I am designing a solution to manage MQTT devices & have a question about message fan in – where a large number of clients (100K+) publish messages to a single topic tree.
In order for the solution to manage devices, it needs to know some information about each and every device. At startup each client sends a message which includes the information the solution needs for device management.
The question is… which topic should each client publish to?
Option 1: Single topic tree
Clients publish to: clientinformation/[client-id]
Concern: Message fan-in.
In this approach multiple clients are publishing to one solution side client subscribed to the wildcard topic ‘clientinformation/+’.
Having one client responsible for processing these messages raises concerns around latency and rate limiting. This also seems to give us no ability to scale horizontally.

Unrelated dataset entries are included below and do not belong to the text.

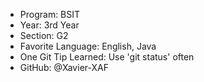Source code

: - Program: BSIT
- Year: 3rd Year
- Section: G2
- Favorite Language: English, Java
- One Git Tip Learned: Use 'git status' often
- GitHub: @Xavier-XAF
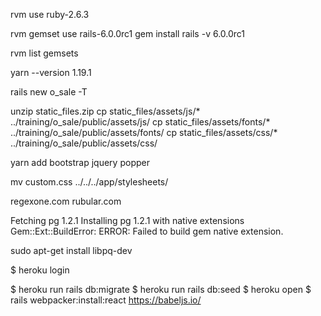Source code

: 
 rvm use ruby-2.6.3

 rvm gemset use rails-6.0.0rc1
  gem install rails -v 6.0.0rc1

  rvm list gemsets
  

yarn --version
1.19.1

rails new o_sale -T

unzip static_files.zip
 cp static_files/assets/js/*  ../training/o_sale/public/assets/js/
 cp static_files/assets/fonts/*  ../training/o_sale/public/assets/fonts/
 cp static_files/assets/css/*  ../training/o_sale/public/assets/css/

yarn add bootstrap jquery popper

 mv custom.css ../../../app/stylesheets/

 regexone.com
 rubular.com

Fetching pg 1.2.1
Installing pg 1.2.1 with native extensions
Gem::Ext::BuildError: ERROR: Failed to build gem native extension.


 sudo apt-get install libpq-dev

 $ heroku login

$ heroku run rails db:migrate
 $ heroku run rails db:seed
$ heroku open
$  rails webpacker:install:react
https://babeljs.io/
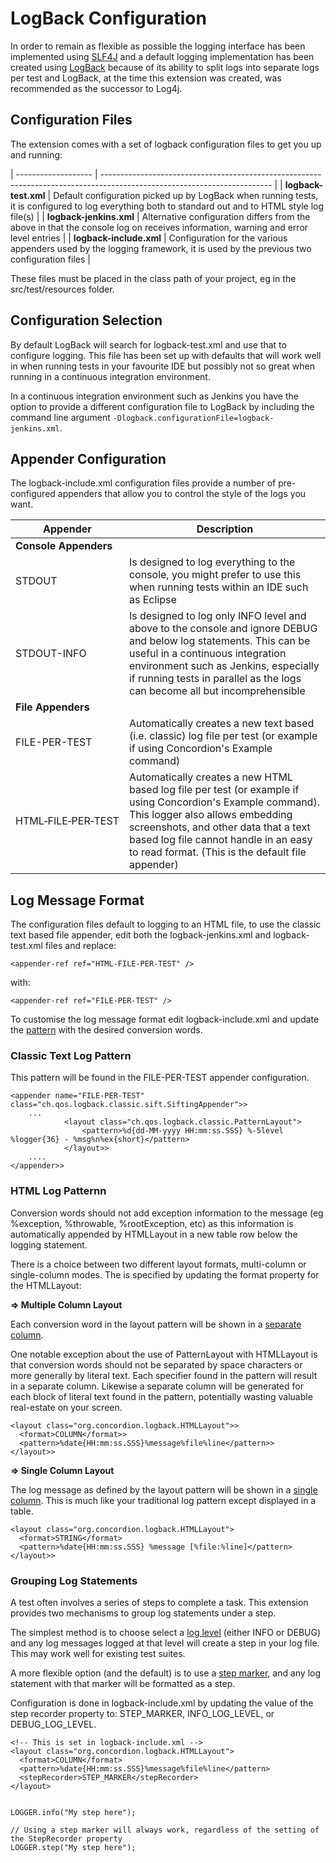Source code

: # LogBack Configuration

In order to remain as flexible as possible the logging interface has been implemented using [SLF4J](http://slf4j.org) and a default logging implementation has been created using [LogBack](http://logback.qos.ch) because of its ability to split logs into separate logs per test and LogBack, at the time this extension was created, was recommended as the successor to Log4j.


## Configuration Files

The extension comes with a set of logback configuration files to get you up and running:

| ------------------- | ------------------------------------------------------------------------------------------------------------------------ |
| **logback-test.xml**    | Default configuration picked up by LogBack when running tests, it is configured to log everything both to standard out and to HTML style log file(s) |
| **logback-jenkins.xml** | Alternative configuration differs from the above in that the console log on receives information, warning and error level entries |
| **logback-include.xml** | Configuration for the various appenders used by the logging framework, it is used by the previous two configuration files |    

These files must be placed in the class path of your project, eg in the src/test/resources folder. 


## Configuration Selection

By default LogBack will search for logback-test.xml and use that to configure logging.  This file has been set up with defaults that will work well in when running tests in your favourite IDE but possibly not so great when running in a continuous integration environment.  

In a continuous integration environment such as Jenkins you have the option to provide a different configuration file to LogBack by including the command line argument `-Dlogback.configurationFile=logback-jenkins.xml`.


## Appender Configuration

The logback-include.xml configuration files provide a number of pre-configured appenders that allow you to control the style of the logs you want.

| Appender               | Description                                          |
| ---------------------- | -----------------------------------------------------|
| **Console Appenders**                                                        ||
| STDOUT                 | Is designed to log everything to the console, you might prefer to use this when running tests within an IDE such as Eclipse |
| STDOUT-INFO            | Is designed to log only INFO level and above to the console and ignore DEBUG and below log statements.  This can be useful in a continuous integration environment such as Jenkins, especially if running tests in parallel as the logs can become all but incomprehensible |
|**File Appenders**                                                            ||
| FILE-PER-TEST          | Automatically creates a new text based (i.e. classic) log file per test (or example if using Concordion's Example command) |
| HTML&#8209;FILE&#8209;PER&#8209;TEST  | Automatically creates a new HTML based log file per test (or example if using Concordion's Example command).  This logger also allows embedding screenshots, and other data that a text based log file cannot handle in an easy to read format. (This is the default file appender) |


## Log Message Format

The configuration files default to logging to an HTML file, to use the classic text based file appender, edit both the logback-jenkins.xml and logback-test.xml files and replace: 
 
    <appender-ref ref="HTML-FILE-PER-TEST" />
    
with: 

    <appender-ref ref="FILE-PER-TEST" />


To customise the log message format edit logback-include.xml and update the [pattern](http://logback.qos.ch/manual/layouts.html#ClassicPatternLayout) with the desired conversion words.


### Classic Text Log Pattern

This pattern will be found in the FILE-PER-TEST appender configuration.

    <appender name="FILE-PER-TEST" class="ch.qos.logback.classic.sift.SiftingAppender">>
    	...		
    			<layout class="ch.qos.logback.classic.PatternLayout">
    				<pattern>%d{dd-MM-yyyy HH:mm:ss.SSS} %-5level %logger{36} - %msg%n%ex{short}</pattern> 
    			</layout>>
    	....
    </appender>>


### HTML Log Patternn
Conversion words should not add exception information to the message (eg %exception, %throwable, %rootException, etc) as this information is automatically appended by HTMLLayout in a new table row below the logging statement.

There is a choice between two different layout formats, multi-column or single-column modes.  The is specified by updating the format property for the HTMLLayout:

**&#8658; Multiple Column Layout**

Each conversion word in the layout pattern will be shown in a [separate column](- "c:assertTrue=multiColumnLayout()").  

One notable exception about the use of PatternLayout with HTMLLayout is that conversion words should not be separated by space characters or more generally by literal text. Each specifier found in the pattern will result in a separate column. Likewise a separate column will be generated for each block of literal text found in the pattern, potentially wasting valuable real-estate on your screen.

    <layout class="org.concordion.logback.HTMLLayout">>
      <format>COLUMN</format>>
      <pattern>%date{HH:mm:ss.SSS}%message%file%line</pattern>>
    </layout>>

**&#8658; Single Column Layout**

The log message as defined by the layout pattern will be shown in a [single column](- "c:assertTrue=singleColumnLayout()").  This is much like your traditional log pattern except displayed in a table.

    <layout class="org.concordion.logback.HTMLLayout">
      <format>STRING</format>
      <pattern>%date{HH:mm:ss.SSS} %message [%file:%line]</pattern>
    </layout>>
    
### Grouping Log Statements

A test often involves a series of steps to complete a task.  This extension provides two mechanisms to group log statements under a step.  

The simplest method is to choose select a [log level](- "c:assertTrue=recordStepsUsingLogLevel()") (either INFO or DEBUG) and any log messages logged at that level will create a step in your log file.  This may work well for existing test suites.  

A more flexible option (and the default) is to use a [step marker](- "c:assertTrue=recordStepsUsingStepMarker()"), and any log statement with that marker will be formatted as a step.  

Configuration is done in logback-include.xml by updating the value of the step recorder property to: STEP_MARKER, INFO_LOG_LEVEL, or DEBUG_LOG_LEVEL.

    <!-- This is set in logback-include.xml -->
    <layout class="org.concordion.logback.HTMLLayout">
      <format>COLUMN</format>
      <pattern>%date{HH:mm:ss.SSS}%message%file%line</pattern>
      <stepRecorder>STEP_MARKER</stepRecorder>
    </layout>
    
        
    LOGGER.info("My step here");

    // Using a step marker will always work, regardless of the setting of the StepRecorder property
    LOGGER.step("My step here");
    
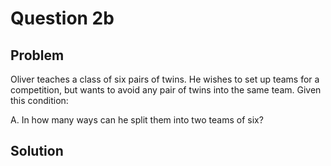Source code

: # Question 2b

## Problem

Oliver teaches a class of six pairs of twins. He wishes to set up teams for a competition, but wants to avoid any pair of twins into the same team. Given this condition:

A. In how many ways can he split them into two teams of six?

## Solution

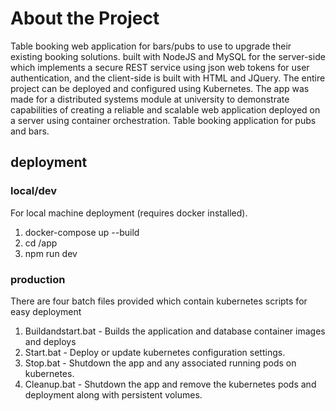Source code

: # About the Project
Table booking web application for bars/pubs to use to upgrade their existing booking solutions.
built with NodeJS and MySQL for the server-side which implements a secure REST service using json web tokens for user authentication, 
and the client-side is built with HTML and JQuery. The entire project can be deployed and configured using Kubernetes. 
The app was made for a distributed systems module at university to demonstrate capabilities of creating a reliable and scalable web application deployed on a server 
using container orchestration.
Table booking application for pubs and bars.

## deployment
### local/dev
For local machine deployment (requires docker installed).
1. docker-compose up --build
2. cd /app
3. npm run dev

### production
There are four batch files provided which contain kubernetes scripts for easy deployment
1. Buildandstart.bat - Builds the application and database container images and deploys
2. Start.bat - Deploy or update kubernetes configuration settings.
3. Stop.bat - Shutdown the app and any associated running pods on kubernetes.
4. Cleanup.bat - Shutdown the app and remove the kubernetes pods and deployment along with persistent volumes.
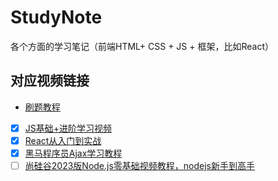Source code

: # StudyNote
各个方面的学习笔记（前端HTML+ CSS + JS + 框架，比如React）


## 对应视频链接
- [刷题教程](https://programmercarl.com/)    
- [x] [JS基础+进阶学习视频](https://programmercarl.com](https://www.bilibili.com/video/BV1Y84y1L7Nn/?spm_id_from=333.788.top_right_bar_window_custom_collection.content.click&vd_source=c8b9ba4c470a783033f0287d1c7b102b)/)
- [x] [React从入门到实战](https://www.bilibili.com/video/BV1Z44y1K7Fj/?spm_id_from=333.1007.top_right_bar_window_custom_collection.content.click&vd_source=c8b9ba4c470a783033f0287d1c7b102b)
- [x] [黑马程序员Ajax学习教程](https://www.bilibili.com/video/BV1zs411h74a?p=1&vd_source=c8b9ba4c470a783033f0287d1c7b102b)
- [ ] [尚硅谷2023版Node.js零基础视频教程，nodejs新手到高手](https://www.bilibili.com/video/BV1gM411W7ex/?p=2&spm_id_from=pageDriver&vd_source=c8b9ba4c470a783033f0287d1c7b102b)

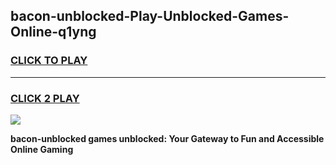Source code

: 
## bacon-unblocked-Play-Unblocked-Games-Online-q1yng
<h3>
<a href="https://premium76.site?title=bacon-unblocked&ref=25A">CLICK TO PLAY</a></h3>
<hr>

<h3>
<a href="https://premium76.site?title=bacon-unblocked&ref=25A">CLICK 2 PLAY</a>
  
</h3>

<a href="https://premium76.site?title=bacon-unblocked&ref=25A"><img src="https://clearcache.store/games.png"></a>


**bacon-unblocked games unblocked: Your Gateway to Fun and Accessible Online Gaming**
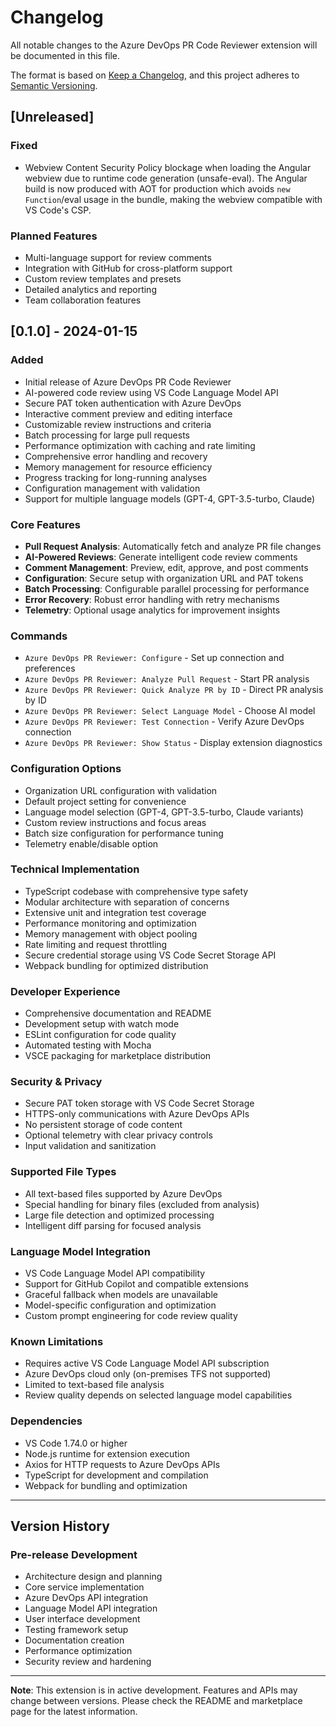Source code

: # Changelog

All notable changes to the Azure DevOps PR Code Reviewer extension will be documented in this file.

The format is based on [Keep a Changelog](https://keepachangelog.com/en/1.0.0/),
and this project adheres to [Semantic Versioning](https://semver.org/spec/v2.0.0.html).

## [Unreleased]

### Fixed
- Webview Content Security Policy blockage when loading the Angular webview due to runtime code generation (unsafe-eval). The Angular build is now produced with AOT for production which avoids `new Function`/eval usage in the bundle, making the webview compatible with VS Code's CSP.

### Planned Features
- Multi-language support for review comments
- Integration with GitHub for cross-platform support
- Custom review templates and presets
- Detailed analytics and reporting
- Team collaboration features

## [0.1.0] - 2024-01-15

### Added
- Initial release of Azure DevOps PR Code Reviewer
- AI-powered code review using VS Code Language Model API
- Secure PAT token authentication with Azure DevOps
- Interactive comment preview and editing interface
- Customizable review instructions and criteria
- Batch processing for large pull requests
- Performance optimization with caching and rate limiting
- Comprehensive error handling and recovery
- Memory management for resource efficiency
- Progress tracking for long-running analyses
- Configuration management with validation
- Support for multiple language models (GPT-4, GPT-3.5-turbo, Claude)

### Core Features
- **Pull Request Analysis**: Automatically fetch and analyze PR file changes
- **AI-Powered Reviews**: Generate intelligent code review comments
- **Comment Management**: Preview, edit, approve, and post comments
- **Configuration**: Secure setup with organization URL and PAT tokens
- **Batch Processing**: Configurable parallel processing for performance
- **Error Recovery**: Robust error handling with retry mechanisms
- **Telemetry**: Optional usage analytics for improvement insights

### Commands
- `Azure DevOps PR Reviewer: Configure` - Set up connection and preferences
- `Azure DevOps PR Reviewer: Analyze Pull Request` - Start PR analysis
- `Azure DevOps PR Reviewer: Quick Analyze PR by ID` - Direct PR analysis by ID
- `Azure DevOps PR Reviewer: Select Language Model` - Choose AI model
- `Azure DevOps PR Reviewer: Test Connection` - Verify Azure DevOps connection
- `Azure DevOps PR Reviewer: Show Status` - Display extension diagnostics

### Configuration Options
- Organization URL configuration with validation
- Default project setting for convenience
- Language model selection (GPT-4, GPT-3.5-turbo, Claude variants)
- Custom review instructions and focus areas
- Batch size configuration for performance tuning
- Telemetry enable/disable option

### Technical Implementation
- TypeScript codebase with comprehensive type safety
- Modular architecture with separation of concerns
- Extensive unit and integration test coverage
- Performance monitoring and optimization
- Memory management with object pooling
- Rate limiting and request throttling
- Secure credential storage using VS Code Secret Storage API
- Webpack bundling for optimized distribution

### Developer Experience
- Comprehensive documentation and README
- Development setup with watch mode
- ESLint configuration for code quality
- Automated testing with Mocha
- VSCE packaging for marketplace distribution

### Security & Privacy
- Secure PAT token storage with VS Code Secret Storage
- HTTPS-only communications with Azure DevOps APIs
- No persistent storage of code content
- Optional telemetry with clear privacy controls
- Input validation and sanitization

### Supported File Types
- All text-based files supported by Azure DevOps
- Special handling for binary files (excluded from analysis)
- Large file detection and optimized processing
- Intelligent diff parsing for focused analysis

### Language Model Integration
- VS Code Language Model API compatibility
- Support for GitHub Copilot and compatible extensions
- Graceful fallback when models are unavailable
- Model-specific configuration and optimization
- Custom prompt engineering for code review quality

### Known Limitations
- Requires active VS Code Language Model API subscription
- Azure DevOps cloud only (on-premises TFS not supported)
- Limited to text-based file analysis
- Review quality depends on selected language model capabilities

### Dependencies
- VS Code 1.74.0 or higher
- Node.js runtime for extension execution
- Axios for HTTP requests to Azure DevOps APIs
- TypeScript for development and compilation
- Webpack for bundling and optimization

---

## Version History

### Pre-release Development
- Architecture design and planning
- Core service implementation
- Azure DevOps API integration
- Language Model API integration
- User interface development
- Testing framework setup
- Documentation creation
- Performance optimization
- Security review and hardening

---

**Note**: This extension is in active development. Features and APIs may change between versions. Please check the README and marketplace page for the latest information.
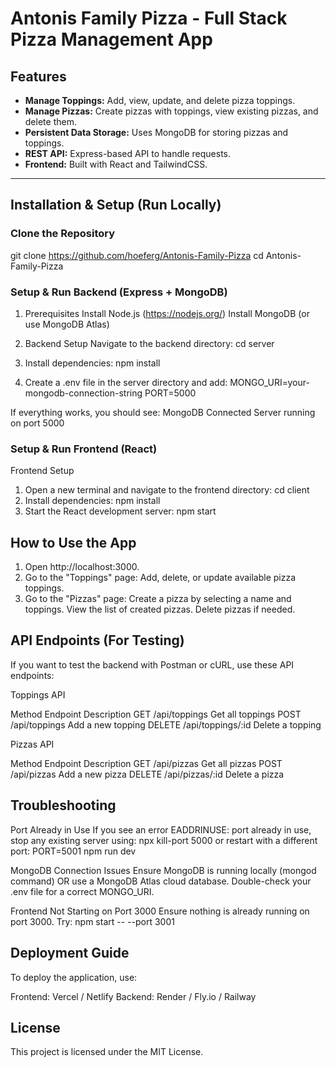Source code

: # Antonis Family Pizza - Full Stack Pizza Management App

## Features
- **Manage Toppings:** Add, view, update, and delete pizza toppings.
- **Manage Pizzas:** Create pizzas with toppings, view existing pizzas, and delete them.
- **Persistent Data Storage:** Uses MongoDB for storing pizzas and toppings.
- **REST API:** Express-based API to handle requests.
- **Frontend:** Built with React and TailwindCSS.

---

## Installation & Setup (Run Locally)

### Clone the Repository

git clone https://github.com/hoeferg/Antonis-Family-Pizza
cd Antonis-Family-Pizza

### Setup & Run Backend (Express + MongoDB)

1. Prerequisites
Install Node.js (https://nodejs.org/)
Install MongoDB (or use MongoDB Atlas)

2. Backend Setup
Navigate to the backend directory:
cd server

3. Install dependencies:
npm install

4. Create a .env file in the server directory and add:
MONGO_URI=your-mongodb-connection-string
PORT=5000

If everything works, you should see:
MongoDB Connected
Server running on port 5000

### Setup & Run Frontend (React)
Frontend Setup
1. Open a new terminal and navigate to the frontend directory:
cd client
2. Install dependencies:
npm install
3. Start the React development server:
npm start


##  How to Use the App
1. Open http://localhost:3000.
2. Go to the "Toppings" page:
    Add, delete, or update available pizza toppings.
3. Go to the "Pizzas" page:
    Create a pizza by selecting a name and toppings.
    View the list of created pizzas.
    Delete pizzas if needed.

## API Endpoints (For Testing)
If you want to test the backend with Postman or cURL, use these API endpoints:

Toppings API

Method	  Endpoint	          Description
GET	      /api/toppings	      Get all toppings
POST	  /api/toppings	      Add a new topping
DELETE	  /api/toppings/:id	  Delete a topping

Pizzas API

Method	  Endpoint	        Description
GET	      /api/pizzas	    Get all pizzas
POST	  /api/pizzas	    Add a new pizza
DELETE	  /api/pizzas/:id   Delete a pizza

## Troubleshooting
Port Already in Use
If you see an error EADDRINUSE: port already in use, stop any existing server using:
npx kill-port 5000
or restart with a different port:
PORT=5001 npm run dev

MongoDB Connection Issues
Ensure MongoDB is running locally (mongod command) OR use a MongoDB Atlas cloud database.
Double-check your .env file for a correct MONGO_URI.

Frontend Not Starting on Port 3000
Ensure nothing is already running on port 3000.
Try: npm start -- --port 3001

##  Deployment Guide
To deploy the application, use:

Frontend: Vercel / Netlify
Backend: Render / Fly.io / Railway

## License
This project is licensed under the MIT License.

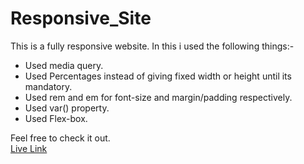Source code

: # Responsive_Site
This is a fully responsive website.
In this i used the following things:-
- Used media query.
- Used Percentages instead of giving fixed width or height until its mandatory.
- Used rem and em for font-size and margin/padding respectively.
- Used var() property.
- Used Flex-box.

Feel free to check it out.<br>
[Live Link](https://hiteshadhikari.github.io/Responsive_Site/)



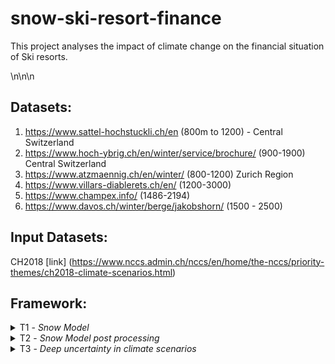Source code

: # snow-ski-resort-finance
This project analyses the impact of climate change on the financial situation of Ski resorts.

\n\n\n


## Datasets:
1. https://www.sattel-hochstuckli.ch/en  (800m to 1200) - Central Switzerland
2. https://www.hoch-ybrig.ch/en/winter/service/brochure/  (900-1900) Central Switzerland
3. https://www.atzmaennig.ch/en/winter/  (800-1200) Zurich Region
4. https://www.villars-diablerets.ch/en/ (1200-3000)
5. https://www.champex.info/ (1486-2194)
6. https://www.davos.ch/winter/berge/jakobshorn/ (1500 - 2500)


## Input Datasets:
CH2018 [link] (https://www.nccs.admin.ch/nccs/en/home/the-nccs/priority-themes/ch2018-climate-scenarios.html)

## Framework:

<details>
<summary>T1 - <i>Snow Model</i></summary>

### Topics
`Snow model overview`
`Snow model for grids`

The main modular snow model consists of Ablation, and Accumulation modules.

###  Literature
Farinotti (2012) [link](https://onlinelibrary.wiley.com/doi/abs/10.1002/hyp.8276)

Huss (2008a) [link](https://agupubs.onlinelibrary.wiley.com/doi/full/10.1029/2007JF000803)

Huss (2008b) [link](https://onlinelibrary.wiley.com/doi/10.1002/hyp.7055)

Hock (2005)[link](https://journals.sagepub.com/doi/10.1191/0309133305pp453ra)


###  Notebooks 
1. [snowModel version 1](snowmodel_py/snow_model_v1.ipynb)
</details>

<details>
<summary>T2 - <i>Snow Model post processing</i></summary>

### Topics
`Visualization of snow model results`
`Visualization of tipping points`
###  Notebooks
1. [Visualization of snow model](snowModel2_Visualization.ipynb)

2. [Visualization of snow model with elevation band](snowModel2_Visualization_elevBand.ipynb)

</details>

<details>
<summary>T3 - <i>Deep uncertainty in climate scenarios</i></summary>

### Topics
`Deep Uncertainy`

In this task a paython code was developed to produce new climate scenarios based on CH2018 dataset

###  Literature
van Ginkel et al (2020), "Climate change induced socio-economic tipping points"
https://iopscience.iop.org/article/10.1088/1748-9326/ab6395

Kwakkel (2017), "The Exploratory Modeling Workbench: An open source toolkit for exploratory modeling, scenario discovery, and (multi-objective) robust decision making"
https://www.sciencedirect.com/science/article/pii/S1364815217301251

Damm et al (2014), "Does artificial snow production pay under future climate conditions?"
https://www.sciencedirect.com/science/article/abs/pii/S0261517714000107?via%3Dihub

###  Notebooks
1. [Randomness notebook](randomness_tmp_pcp.ipynb)

2. [Visualization of snow model outputs](snowModel2_randomness_Visualization.ipynb)

3. [Visualization of snow model outpts with elevation bands](snowModel2_randomness_Visualization_elevBand.ipynb)

</details>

Are these concerns valid? Are there well known solutions to this type of problem?
Option 2: Partitioned topics
Assuming the concerns from Option #1 are valid, I am considering the alternative where each client is assigned a partition as part of the bootstrapping process (when they discover the broker endpoint).
This partition information would be included in the topic tree to allow for concurrent processing.
Topic template: clientinformation/[partition]/[client-id]
ClientA publishes to clientinformation/1/clienta
ClientB publishes to clientinformation/2/clientb
ClientC publishes to clientinformation/N/clientc
The solution would then deploy N clients, each subscribed to a single partition:
Solution1 subscribes to clientinformation/1/+
Solution2 subscribes to clientinformation/2/+
SolutionN subscribes to clientinformation/N/+
Concerns here are:
- Is this a problem we need to solve, or is this strictly a theoretical concern
- Are there well established solutions to this problem?
- How we’ll reliably deliver this partition information to devices.
- How or if we’ll need to repartition.